NPA clears improvised minefields in Albuhayat village, Iraq
Albuhayat is a small village in the Haditha district of Anbar Governorate, Iraq. In December 2014 the village was taken by ISIS, forcing many residents to flee.
By Marijn van Broekhoven
Ayman Jamal, 26, was one of the people living in Albuhayat when ISIS took control. Ayman says the ISIS fighters arrived so suddenly that they did not have enough time to leave. Ayman and his family were worried that they would be a specific target for the extremist group as many of their family members and relatives were policemen.
Therefore, the day after ISIS came they decided to escape from the village. “We were scared when Daesh (ISIS) came to the village, we knew their first target would be the police and their families. It was dangerous to leave but it was even more dangerous to stay” Ayman explains.
Ayman and his family managed to escape the village by car through the desert, avoiding the main roads. Some other families fled the village on foot and by swimming across the river. Unfortunately, not everybody was able to get out on time. Some of the remaining police officers were taken by ISIS and their relatives later found their bodies in an area that was retaken by the Iraqi army a few months later.
After having spent more than three years in Haditha town, which was never taken by ISIS, Ayman and his family returned to their home in Albuhayat in 2018. Ayman says that when they first arrived they didn’t feel safe at all because they knew there were still many mines and improvised explosive devices in the area. But Ayman sometimes had to take his family’s sheep through the land, he recounts:
Some shepherds had made a small path, I tried not to go off from it because I was afraid to step on a mine, sometimes when I walked with the sheep I saw them in the ground
Albuhayat is one the villages that was heavily affected by explosive ordnance contamination. ISIS occupied the village in December 2014 and placed thousands of improvised mines in and around the village to defend their positions. In 2015 the area saw heavy fighting between ISIS and the advancing Iraqi army, as well as coalition airstrikes, resulting in additional contamination from unexploded ordnance. Since ISIS was pushed out of the area in 2015, there have been many accidents involving returning villagers.
In 2019, Ayman’s cousin, Sameer Fahada, 30, also returned to Albuhayat. Sameer says that he knows of several accidents with explosive ordnance that have occurred in the village. One of the incidents involved his cousin, Ahmed, who was a shepherd. Ahmed was killed when one of his sheep set of an improvised mine, he was 20 years old when he died in 2018.
Another incident, that occurred in 2020, involved two young girls (12 and 10 years old at the time) from the village. The girls had found a projectile and, curious as they were, picked up the item and played with it until it exploded. One of the girls was killed during the incident, the other girl survived but sustained a heavy leg injury.
In response to the accidents and initial indications of the large-scale contamination, NPA conducted non-technical survey (NTS) in Albuhayat in 2018, and also started delivery of explosive ordnance risk education. In 2019, NPA started clearance operations in the village and since then the teams already completed twelve hazardous areas, from which they released 1,860,010 m2 of land. During the clearance activities the teams found and safely removed 1,515 explosive items, including 933 improvised mines and 582 items of unexploded ordnance.
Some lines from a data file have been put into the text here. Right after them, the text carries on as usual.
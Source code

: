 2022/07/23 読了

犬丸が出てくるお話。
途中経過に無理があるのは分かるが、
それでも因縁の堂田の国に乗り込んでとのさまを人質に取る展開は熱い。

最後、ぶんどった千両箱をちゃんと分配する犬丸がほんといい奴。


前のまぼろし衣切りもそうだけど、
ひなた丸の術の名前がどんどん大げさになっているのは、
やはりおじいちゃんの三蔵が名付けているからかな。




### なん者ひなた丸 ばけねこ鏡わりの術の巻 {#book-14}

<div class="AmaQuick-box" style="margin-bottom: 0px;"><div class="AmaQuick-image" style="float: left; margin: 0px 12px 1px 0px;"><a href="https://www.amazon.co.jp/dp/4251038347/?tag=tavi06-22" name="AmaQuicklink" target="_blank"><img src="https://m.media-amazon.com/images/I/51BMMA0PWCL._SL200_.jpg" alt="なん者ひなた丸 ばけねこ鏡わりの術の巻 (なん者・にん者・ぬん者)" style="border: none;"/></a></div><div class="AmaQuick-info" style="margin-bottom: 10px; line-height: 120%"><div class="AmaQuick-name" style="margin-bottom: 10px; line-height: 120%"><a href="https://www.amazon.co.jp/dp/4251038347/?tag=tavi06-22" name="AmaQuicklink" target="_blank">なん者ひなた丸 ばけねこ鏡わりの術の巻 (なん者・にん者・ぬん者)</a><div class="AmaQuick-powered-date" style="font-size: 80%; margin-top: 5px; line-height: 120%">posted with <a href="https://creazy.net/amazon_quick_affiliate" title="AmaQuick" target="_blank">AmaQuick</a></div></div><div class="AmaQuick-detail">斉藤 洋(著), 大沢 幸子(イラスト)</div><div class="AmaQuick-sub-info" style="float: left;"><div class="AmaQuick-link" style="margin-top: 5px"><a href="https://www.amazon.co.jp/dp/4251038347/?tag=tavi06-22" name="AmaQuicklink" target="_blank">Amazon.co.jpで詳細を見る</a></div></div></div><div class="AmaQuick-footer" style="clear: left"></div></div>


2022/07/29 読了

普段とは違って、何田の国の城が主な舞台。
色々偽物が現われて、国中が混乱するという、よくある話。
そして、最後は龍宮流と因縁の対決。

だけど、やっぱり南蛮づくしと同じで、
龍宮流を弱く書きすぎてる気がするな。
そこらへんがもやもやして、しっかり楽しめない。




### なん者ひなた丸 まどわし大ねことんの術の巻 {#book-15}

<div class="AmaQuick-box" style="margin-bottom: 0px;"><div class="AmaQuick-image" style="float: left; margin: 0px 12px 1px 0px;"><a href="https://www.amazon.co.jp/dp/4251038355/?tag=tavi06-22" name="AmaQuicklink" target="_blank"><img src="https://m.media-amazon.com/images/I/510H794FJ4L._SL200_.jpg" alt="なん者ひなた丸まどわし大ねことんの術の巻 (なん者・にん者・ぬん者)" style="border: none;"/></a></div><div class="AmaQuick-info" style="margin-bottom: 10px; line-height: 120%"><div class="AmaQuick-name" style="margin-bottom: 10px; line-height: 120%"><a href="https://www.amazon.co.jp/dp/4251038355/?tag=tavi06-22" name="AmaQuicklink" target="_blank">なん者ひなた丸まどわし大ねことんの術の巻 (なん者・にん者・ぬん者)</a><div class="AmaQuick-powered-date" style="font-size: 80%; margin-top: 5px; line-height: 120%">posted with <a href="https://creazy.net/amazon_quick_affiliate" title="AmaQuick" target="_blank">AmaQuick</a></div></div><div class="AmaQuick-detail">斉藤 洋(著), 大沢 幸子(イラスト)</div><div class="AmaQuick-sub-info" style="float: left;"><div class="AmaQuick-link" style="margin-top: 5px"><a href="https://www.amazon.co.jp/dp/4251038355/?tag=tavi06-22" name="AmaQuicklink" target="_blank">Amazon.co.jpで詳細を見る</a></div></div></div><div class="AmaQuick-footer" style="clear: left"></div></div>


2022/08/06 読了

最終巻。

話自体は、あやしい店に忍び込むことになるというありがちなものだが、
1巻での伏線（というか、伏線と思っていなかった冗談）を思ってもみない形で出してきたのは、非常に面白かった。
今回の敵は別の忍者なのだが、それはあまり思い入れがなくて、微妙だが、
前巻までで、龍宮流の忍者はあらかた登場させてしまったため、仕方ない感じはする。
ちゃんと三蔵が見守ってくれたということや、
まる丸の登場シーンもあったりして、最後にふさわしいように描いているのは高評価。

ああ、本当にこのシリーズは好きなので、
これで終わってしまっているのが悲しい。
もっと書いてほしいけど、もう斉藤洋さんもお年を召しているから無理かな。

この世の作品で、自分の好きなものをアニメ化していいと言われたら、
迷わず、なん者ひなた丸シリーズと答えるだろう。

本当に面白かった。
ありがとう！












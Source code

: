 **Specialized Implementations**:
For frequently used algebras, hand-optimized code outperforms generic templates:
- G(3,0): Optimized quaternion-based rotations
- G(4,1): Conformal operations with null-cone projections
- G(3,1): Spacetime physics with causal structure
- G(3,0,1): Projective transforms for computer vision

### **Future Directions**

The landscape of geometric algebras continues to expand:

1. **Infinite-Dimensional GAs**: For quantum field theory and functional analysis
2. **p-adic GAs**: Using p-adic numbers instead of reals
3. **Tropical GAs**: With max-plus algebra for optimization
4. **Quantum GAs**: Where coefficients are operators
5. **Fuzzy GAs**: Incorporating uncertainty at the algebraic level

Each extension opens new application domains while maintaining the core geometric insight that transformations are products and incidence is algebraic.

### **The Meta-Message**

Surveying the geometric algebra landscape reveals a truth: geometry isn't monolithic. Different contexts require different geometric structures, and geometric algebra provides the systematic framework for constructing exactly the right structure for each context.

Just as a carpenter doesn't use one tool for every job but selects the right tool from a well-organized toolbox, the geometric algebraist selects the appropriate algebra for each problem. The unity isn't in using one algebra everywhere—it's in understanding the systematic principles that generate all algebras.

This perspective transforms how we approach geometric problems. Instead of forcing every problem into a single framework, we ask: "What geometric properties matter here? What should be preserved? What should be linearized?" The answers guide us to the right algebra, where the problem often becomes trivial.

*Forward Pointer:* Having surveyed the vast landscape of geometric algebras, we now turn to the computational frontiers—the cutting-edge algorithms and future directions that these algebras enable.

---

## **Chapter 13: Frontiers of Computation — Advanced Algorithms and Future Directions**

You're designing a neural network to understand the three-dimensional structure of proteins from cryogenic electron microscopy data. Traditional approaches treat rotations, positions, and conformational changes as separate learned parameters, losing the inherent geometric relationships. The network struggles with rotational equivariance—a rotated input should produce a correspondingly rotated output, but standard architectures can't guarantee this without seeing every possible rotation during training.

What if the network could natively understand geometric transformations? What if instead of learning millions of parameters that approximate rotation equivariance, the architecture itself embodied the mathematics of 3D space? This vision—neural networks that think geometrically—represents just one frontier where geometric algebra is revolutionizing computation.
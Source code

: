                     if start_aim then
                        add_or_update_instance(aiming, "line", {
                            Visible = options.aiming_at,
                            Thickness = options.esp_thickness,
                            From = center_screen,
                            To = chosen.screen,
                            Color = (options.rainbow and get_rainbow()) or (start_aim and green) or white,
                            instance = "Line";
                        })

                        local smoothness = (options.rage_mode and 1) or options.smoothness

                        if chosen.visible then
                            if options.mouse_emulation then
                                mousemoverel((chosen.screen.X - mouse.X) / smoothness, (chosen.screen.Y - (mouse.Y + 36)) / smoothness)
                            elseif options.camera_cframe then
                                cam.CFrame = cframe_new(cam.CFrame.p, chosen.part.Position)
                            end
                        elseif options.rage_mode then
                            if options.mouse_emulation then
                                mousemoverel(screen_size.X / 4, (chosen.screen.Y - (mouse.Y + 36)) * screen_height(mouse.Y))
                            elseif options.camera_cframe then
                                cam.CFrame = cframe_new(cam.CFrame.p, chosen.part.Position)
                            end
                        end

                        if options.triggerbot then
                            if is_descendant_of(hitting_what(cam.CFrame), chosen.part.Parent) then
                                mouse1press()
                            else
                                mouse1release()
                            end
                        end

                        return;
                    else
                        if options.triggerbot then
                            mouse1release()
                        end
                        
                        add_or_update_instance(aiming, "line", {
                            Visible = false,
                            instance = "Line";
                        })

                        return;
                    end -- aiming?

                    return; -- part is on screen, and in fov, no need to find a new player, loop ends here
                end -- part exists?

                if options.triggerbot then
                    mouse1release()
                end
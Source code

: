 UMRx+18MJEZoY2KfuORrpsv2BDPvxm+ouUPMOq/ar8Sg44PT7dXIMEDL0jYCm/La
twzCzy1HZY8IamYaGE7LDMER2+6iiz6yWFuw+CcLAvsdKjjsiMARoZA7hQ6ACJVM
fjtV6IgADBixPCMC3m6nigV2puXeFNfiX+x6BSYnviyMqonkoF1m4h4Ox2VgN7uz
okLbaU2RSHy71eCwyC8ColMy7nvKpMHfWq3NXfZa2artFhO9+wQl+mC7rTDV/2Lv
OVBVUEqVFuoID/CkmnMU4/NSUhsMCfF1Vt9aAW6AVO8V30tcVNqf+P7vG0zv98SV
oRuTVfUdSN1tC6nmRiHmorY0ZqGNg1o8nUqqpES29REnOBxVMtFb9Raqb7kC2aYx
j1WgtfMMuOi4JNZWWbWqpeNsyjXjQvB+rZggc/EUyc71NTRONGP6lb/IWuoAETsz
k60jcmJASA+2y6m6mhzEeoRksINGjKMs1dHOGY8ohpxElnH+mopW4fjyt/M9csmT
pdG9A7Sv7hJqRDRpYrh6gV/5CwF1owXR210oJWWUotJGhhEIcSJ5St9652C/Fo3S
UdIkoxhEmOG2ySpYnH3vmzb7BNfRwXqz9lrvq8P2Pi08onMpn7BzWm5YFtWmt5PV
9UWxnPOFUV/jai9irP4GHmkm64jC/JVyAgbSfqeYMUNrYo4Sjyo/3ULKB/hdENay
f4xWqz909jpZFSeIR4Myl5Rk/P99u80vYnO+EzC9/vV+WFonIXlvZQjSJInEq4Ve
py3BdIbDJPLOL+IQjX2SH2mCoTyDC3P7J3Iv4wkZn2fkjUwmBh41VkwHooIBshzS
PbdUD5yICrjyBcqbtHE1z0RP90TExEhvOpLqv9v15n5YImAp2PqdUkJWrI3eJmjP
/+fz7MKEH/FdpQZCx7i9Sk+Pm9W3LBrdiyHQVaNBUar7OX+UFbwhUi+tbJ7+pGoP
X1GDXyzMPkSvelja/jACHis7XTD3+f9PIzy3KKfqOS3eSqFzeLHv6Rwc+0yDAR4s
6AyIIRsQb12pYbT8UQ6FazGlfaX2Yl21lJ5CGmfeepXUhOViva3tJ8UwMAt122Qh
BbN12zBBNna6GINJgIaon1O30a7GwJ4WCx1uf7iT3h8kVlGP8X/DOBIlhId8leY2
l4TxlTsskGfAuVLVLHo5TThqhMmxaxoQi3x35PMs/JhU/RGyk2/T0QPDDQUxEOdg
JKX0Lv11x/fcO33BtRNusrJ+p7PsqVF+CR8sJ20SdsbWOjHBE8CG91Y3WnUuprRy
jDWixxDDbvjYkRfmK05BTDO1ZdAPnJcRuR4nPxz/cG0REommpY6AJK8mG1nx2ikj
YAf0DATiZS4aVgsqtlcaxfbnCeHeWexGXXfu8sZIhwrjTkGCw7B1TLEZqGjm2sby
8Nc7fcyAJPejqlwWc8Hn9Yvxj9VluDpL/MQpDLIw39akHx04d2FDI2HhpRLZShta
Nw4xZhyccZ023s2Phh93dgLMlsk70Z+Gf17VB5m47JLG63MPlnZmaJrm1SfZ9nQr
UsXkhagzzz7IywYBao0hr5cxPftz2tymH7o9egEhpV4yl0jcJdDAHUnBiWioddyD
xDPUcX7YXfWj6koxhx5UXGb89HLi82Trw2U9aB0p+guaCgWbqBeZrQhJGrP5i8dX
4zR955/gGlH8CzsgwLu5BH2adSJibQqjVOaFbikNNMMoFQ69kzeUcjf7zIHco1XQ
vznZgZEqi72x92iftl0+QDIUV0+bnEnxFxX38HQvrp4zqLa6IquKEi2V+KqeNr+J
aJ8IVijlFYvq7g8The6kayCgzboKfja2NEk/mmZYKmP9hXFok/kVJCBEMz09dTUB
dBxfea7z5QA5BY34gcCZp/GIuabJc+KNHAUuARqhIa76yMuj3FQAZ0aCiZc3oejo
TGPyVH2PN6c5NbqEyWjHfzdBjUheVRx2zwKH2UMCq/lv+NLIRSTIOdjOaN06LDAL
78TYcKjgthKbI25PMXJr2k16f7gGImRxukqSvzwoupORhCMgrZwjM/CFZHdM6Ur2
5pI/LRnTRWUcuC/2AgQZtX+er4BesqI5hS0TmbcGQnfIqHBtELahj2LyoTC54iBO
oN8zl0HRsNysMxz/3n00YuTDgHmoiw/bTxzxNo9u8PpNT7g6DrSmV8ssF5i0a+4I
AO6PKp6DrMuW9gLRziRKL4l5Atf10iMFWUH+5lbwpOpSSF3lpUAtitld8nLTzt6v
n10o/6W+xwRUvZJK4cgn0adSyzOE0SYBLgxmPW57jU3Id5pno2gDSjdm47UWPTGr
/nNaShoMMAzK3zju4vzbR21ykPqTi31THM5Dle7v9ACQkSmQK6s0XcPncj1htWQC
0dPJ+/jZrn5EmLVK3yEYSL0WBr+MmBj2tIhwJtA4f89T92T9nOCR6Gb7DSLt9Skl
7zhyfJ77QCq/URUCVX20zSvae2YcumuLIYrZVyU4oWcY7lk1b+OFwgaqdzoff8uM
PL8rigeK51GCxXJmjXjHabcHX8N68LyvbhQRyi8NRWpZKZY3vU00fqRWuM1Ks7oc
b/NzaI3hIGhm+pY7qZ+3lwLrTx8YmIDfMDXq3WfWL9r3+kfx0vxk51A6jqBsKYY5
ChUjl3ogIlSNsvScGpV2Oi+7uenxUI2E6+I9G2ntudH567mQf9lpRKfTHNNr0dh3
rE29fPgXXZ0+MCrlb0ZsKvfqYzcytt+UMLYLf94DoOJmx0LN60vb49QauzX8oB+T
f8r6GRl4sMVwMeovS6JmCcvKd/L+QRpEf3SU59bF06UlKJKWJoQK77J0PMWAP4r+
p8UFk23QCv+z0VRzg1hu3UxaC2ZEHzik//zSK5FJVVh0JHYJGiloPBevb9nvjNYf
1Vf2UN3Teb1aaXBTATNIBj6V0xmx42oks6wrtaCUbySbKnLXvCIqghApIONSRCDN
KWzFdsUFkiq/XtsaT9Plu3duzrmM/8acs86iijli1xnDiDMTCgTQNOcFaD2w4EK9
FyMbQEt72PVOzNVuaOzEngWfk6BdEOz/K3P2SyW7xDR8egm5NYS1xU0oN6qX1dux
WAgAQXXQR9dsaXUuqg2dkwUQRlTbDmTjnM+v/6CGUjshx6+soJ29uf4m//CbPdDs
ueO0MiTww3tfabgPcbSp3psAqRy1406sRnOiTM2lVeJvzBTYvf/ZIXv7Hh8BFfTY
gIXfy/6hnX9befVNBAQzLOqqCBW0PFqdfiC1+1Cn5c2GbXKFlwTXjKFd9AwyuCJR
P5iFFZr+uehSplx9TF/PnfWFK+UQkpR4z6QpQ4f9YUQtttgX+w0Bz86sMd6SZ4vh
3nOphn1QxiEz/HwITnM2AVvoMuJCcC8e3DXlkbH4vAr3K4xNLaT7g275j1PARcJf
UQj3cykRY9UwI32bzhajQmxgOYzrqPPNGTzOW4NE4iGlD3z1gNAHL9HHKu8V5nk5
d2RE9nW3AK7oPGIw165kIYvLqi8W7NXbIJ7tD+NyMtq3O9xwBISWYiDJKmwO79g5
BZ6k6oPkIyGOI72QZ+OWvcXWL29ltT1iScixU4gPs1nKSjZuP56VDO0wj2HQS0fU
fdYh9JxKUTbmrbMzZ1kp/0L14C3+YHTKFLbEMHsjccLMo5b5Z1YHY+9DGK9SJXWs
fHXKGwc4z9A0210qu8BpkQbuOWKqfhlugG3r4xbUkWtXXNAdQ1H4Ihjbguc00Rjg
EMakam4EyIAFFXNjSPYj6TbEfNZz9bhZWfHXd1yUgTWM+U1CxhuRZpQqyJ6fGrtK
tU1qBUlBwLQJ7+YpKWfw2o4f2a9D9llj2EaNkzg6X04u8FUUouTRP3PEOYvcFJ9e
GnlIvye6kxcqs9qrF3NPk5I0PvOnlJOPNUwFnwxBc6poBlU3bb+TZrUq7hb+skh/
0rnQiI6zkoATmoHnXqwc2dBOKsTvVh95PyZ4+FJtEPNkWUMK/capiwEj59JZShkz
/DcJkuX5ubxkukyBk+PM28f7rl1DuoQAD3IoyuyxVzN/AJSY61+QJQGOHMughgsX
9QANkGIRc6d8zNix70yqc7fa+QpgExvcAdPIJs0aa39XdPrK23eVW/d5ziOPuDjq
Sameer owns some land in the village but when he initially returned he couldn’t use it as it was still contaminated.
When I returned I went to my land but I could see the jerrycan mines (a type of improvised mine) in the ground, so I knew it wasn’t safe to use
Once NPA completed clearance of and released Sameer’s land in February 2020, he immediately took it back in productive use. He first rebuilt the irrigation system, then planted seeds, and was able to have his first harvest in June 2020. Sameer said that after struggling financially during and immediately after the conflict, being able to use his land again really helped him to provide for his family, including his wife and their three small children, two girls and one boy, who were all born since they returned to the village.
The areas that NPA cleared in Albuhayat also include a small piece of land owned by Ayman’s family. Before the war they had used it to grow wheat, but recently the family decided to plant olive trees there instead, which they did immediately after NPA completed the task. The trees still need some time to grow but Ayman thinks that once they can start harvesting them it will be more profitable than growing wheat. Ayman says that most families have now returned to the village and that people are starting to pick up their lives again, he concludes:
I feel safe now. We can grow olive trees on our land and we don’t have to be afraid anymore when we walk our sheep
NPA’s operations in Albuhayat have been made possible by the U.S. State Department’s Office of Weapons Removal and Abatement (PM/WRA), the German Federal Foreign Office (GFFO), Global Affairs Canada (GAC), and the Norwegian Ministry of Foreign Affairs (NMFA), who have all contributed to clearance of the village over the past few years. Due to the extent of the contamination, clearance around the village is still ongoing, with currently two multi-task clearance teams (funded by PM/WRA) working on an improvised minefields tasks just outside the village.